At the time, the US had 2,952 strategic nuclear weapons that were ready to be used against the Soviet Union while the Soviets had only 149 strategic weapons that could hit CONUS. While 9 MRBMs could hit Alaska.
The total number of British nuclear weapons, both tactical and strategic was 179.
The total number of US nuclear weapons, including those under NATO Dual-Key Agreement, was 27,387.
The total number of Soviet nuclear weapons was 3,322.
It is clear that NATO would have pulverized the Warsaw Pact. NATO was at Reinforced Alert.

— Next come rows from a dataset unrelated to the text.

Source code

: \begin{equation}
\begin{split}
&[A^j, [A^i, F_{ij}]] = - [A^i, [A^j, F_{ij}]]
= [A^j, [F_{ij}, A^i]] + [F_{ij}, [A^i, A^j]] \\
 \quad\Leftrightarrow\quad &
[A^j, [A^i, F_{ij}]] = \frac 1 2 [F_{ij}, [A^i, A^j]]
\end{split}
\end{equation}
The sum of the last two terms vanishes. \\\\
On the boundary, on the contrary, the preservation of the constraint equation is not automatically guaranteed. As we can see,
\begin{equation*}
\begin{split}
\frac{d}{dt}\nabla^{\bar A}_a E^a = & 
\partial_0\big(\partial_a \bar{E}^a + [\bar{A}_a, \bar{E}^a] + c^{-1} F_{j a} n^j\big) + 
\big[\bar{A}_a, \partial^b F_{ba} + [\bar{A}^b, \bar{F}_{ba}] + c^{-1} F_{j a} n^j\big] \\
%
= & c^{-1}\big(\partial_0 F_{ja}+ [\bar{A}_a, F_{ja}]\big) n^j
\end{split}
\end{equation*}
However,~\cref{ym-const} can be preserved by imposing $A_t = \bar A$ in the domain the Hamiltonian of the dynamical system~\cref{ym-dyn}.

The Generated Operations Plan called for the hitting of the Communist Bloc (China, North Korea, Albania, and Cuba were also targetted) with 8,757 nuclear weapons within the first 8 hours of the war.
Follow-up nuclear strikes would be conducted by long-range bombers, fighter-bombers, and naval attack aircraft. These were called “Yo-Yo Missions”. The aircraft would land, be re-armed, refuelled, and go out again.
The intent was to first take out the Soviets nuclear capabilities first. All available missiles would be launched as quickly as possible against Warsaw Pact Air Defences and C³I capabilities to facilitate the penetration of the aircraft.
Attacks would continue until 75% of Soviet industry was destroyed and at least 140 million out of 200 million Soviet citizens would be killed.
Other Communist countries would have been attacked until 50% of their industry was destroyed and at least 20% of their population.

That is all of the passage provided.